PROBLEM DETAILS — For the records below, print the lines from the line with "a database and" through the line with "## Anonymous Message" exactly as written; include both end lines and exclude the rest.

Collected data entries
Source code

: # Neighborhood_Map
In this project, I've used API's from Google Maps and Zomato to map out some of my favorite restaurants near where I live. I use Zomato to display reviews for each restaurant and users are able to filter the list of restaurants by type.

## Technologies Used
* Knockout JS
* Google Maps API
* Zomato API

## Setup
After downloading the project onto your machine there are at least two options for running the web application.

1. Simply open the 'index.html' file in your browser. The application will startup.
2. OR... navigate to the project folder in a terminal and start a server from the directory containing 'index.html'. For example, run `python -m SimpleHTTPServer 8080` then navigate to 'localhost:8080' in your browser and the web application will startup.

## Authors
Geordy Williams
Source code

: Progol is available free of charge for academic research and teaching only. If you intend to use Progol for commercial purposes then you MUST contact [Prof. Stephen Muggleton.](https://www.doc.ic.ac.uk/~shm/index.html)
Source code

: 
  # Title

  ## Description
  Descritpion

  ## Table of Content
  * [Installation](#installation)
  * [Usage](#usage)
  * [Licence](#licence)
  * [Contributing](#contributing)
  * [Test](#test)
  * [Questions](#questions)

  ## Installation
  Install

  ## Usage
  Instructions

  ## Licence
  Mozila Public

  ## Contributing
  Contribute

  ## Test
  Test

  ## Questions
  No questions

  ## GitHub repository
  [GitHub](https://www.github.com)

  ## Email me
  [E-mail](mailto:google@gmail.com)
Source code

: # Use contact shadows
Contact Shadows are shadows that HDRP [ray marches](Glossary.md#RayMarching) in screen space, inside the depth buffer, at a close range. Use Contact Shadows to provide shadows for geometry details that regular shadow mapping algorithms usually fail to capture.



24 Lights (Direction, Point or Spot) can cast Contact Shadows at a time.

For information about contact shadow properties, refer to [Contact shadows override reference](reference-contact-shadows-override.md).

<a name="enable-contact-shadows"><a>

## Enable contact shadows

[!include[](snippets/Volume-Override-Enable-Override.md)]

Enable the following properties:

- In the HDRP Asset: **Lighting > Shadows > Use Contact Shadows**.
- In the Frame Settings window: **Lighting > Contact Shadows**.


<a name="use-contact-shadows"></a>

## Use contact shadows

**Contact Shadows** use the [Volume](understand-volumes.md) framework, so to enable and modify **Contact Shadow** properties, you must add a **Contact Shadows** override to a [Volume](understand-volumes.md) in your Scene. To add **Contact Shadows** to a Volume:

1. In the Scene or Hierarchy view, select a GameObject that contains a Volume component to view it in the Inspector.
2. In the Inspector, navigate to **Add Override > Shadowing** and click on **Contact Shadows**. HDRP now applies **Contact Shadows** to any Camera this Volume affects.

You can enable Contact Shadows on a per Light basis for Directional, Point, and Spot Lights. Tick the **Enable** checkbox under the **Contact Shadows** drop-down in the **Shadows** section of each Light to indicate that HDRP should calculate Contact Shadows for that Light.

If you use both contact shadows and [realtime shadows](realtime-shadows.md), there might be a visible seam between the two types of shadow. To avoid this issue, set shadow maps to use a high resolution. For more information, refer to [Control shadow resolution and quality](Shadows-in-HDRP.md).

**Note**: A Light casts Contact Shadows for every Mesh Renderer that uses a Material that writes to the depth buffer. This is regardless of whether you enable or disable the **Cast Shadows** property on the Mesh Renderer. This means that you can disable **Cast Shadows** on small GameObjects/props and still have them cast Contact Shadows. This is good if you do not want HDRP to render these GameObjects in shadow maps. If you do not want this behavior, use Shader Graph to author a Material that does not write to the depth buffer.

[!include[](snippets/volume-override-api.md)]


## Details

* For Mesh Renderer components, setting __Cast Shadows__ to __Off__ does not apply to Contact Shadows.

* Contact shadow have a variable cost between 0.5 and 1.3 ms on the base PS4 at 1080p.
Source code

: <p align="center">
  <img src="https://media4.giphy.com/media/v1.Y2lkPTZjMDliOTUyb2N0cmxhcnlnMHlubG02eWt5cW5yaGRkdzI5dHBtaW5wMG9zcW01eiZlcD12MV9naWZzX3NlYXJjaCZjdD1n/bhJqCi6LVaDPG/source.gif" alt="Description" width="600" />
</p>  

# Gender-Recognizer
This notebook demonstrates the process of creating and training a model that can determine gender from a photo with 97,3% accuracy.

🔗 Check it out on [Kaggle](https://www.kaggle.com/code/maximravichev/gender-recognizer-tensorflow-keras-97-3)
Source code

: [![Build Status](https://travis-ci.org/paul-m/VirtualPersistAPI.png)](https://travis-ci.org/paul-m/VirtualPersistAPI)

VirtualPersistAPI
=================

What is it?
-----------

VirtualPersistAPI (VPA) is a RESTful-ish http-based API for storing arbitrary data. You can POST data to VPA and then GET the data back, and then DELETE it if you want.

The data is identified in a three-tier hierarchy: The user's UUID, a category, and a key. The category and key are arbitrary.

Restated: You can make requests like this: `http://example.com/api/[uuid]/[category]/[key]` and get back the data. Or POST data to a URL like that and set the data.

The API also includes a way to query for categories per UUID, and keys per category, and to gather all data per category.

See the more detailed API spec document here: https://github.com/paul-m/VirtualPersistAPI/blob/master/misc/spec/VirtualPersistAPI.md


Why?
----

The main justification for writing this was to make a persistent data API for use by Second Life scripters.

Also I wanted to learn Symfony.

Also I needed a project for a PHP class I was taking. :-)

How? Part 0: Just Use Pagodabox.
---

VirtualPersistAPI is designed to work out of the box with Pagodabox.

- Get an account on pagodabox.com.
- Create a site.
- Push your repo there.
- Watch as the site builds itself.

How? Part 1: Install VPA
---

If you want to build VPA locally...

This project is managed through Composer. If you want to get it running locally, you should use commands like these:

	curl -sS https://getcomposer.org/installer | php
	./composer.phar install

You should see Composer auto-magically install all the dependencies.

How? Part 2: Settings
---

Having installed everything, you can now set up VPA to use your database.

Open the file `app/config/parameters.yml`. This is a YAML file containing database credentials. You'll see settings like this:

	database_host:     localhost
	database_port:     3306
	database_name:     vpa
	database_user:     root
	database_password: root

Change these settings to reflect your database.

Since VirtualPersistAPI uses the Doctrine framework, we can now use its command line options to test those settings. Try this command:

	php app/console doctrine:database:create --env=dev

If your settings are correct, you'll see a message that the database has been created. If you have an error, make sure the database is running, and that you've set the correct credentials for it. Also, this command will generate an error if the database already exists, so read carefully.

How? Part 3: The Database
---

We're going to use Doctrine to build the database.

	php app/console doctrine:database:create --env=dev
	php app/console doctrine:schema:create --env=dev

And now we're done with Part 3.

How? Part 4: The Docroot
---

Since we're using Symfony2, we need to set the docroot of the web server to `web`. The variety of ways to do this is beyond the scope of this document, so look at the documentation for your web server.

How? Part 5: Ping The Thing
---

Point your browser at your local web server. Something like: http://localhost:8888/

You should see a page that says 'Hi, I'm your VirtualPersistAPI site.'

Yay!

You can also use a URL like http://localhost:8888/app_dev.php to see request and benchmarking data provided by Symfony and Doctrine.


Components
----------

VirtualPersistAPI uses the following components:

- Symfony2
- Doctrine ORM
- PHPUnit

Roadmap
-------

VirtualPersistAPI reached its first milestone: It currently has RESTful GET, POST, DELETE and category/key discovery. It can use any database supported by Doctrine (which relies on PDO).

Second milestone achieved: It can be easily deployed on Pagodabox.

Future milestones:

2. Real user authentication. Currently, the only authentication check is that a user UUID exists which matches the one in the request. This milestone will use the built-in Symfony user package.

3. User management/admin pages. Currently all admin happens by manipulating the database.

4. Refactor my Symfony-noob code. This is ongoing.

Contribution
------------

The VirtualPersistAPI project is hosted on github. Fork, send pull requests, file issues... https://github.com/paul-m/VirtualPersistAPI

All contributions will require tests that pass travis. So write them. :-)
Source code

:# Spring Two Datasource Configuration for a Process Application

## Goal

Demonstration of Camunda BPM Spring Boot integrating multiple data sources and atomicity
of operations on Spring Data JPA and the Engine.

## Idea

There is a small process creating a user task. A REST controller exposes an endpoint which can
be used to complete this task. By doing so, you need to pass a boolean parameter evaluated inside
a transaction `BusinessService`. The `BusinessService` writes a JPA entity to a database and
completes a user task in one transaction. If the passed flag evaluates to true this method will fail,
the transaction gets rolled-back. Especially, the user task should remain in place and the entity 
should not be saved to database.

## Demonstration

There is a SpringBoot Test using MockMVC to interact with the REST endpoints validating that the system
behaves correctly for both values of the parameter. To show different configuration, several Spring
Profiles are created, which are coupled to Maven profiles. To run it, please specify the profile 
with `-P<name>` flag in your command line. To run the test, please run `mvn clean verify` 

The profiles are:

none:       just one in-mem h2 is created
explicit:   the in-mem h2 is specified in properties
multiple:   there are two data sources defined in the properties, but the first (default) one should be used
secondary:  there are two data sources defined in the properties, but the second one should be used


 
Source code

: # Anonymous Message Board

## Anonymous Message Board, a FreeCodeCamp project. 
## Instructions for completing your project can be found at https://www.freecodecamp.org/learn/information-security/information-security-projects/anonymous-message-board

EXPECTED OUTPUT —
a transaction `BusinessService`. The `BusinessService` writes a JPA entity to a database and
completes a user task in one transaction. If the passed flag evaluates to true this method will fail,
the transaction gets rolled-back. Especially, the user task should remain in place and the entity 
should not be saved to database.

## Demonstration

There is a SpringBoot Test using MockMVC to interact with the REST endpoints validating that the system
behaves correctly for both values of the parameter. To show different configuration, several Spring
Profiles are created, which are coupled to Maven profiles. To run it, please specify the profile 
with `-P<name>` flag in your command line. To run the test, please run `mvn clean verify` 

The profiles are:

none:       just one in-mem h2 is created
explicit:   the in-mem h2 is specified in properties
multiple:   there are two data sources defined in the properties, but the first (default) one should be used
secondary:  there are two data sources defined in the properties, but the second one should be used


 
Source code

: # Anonymous Message Board

## Anonymous Message Board, a FreeCodeCamp project. 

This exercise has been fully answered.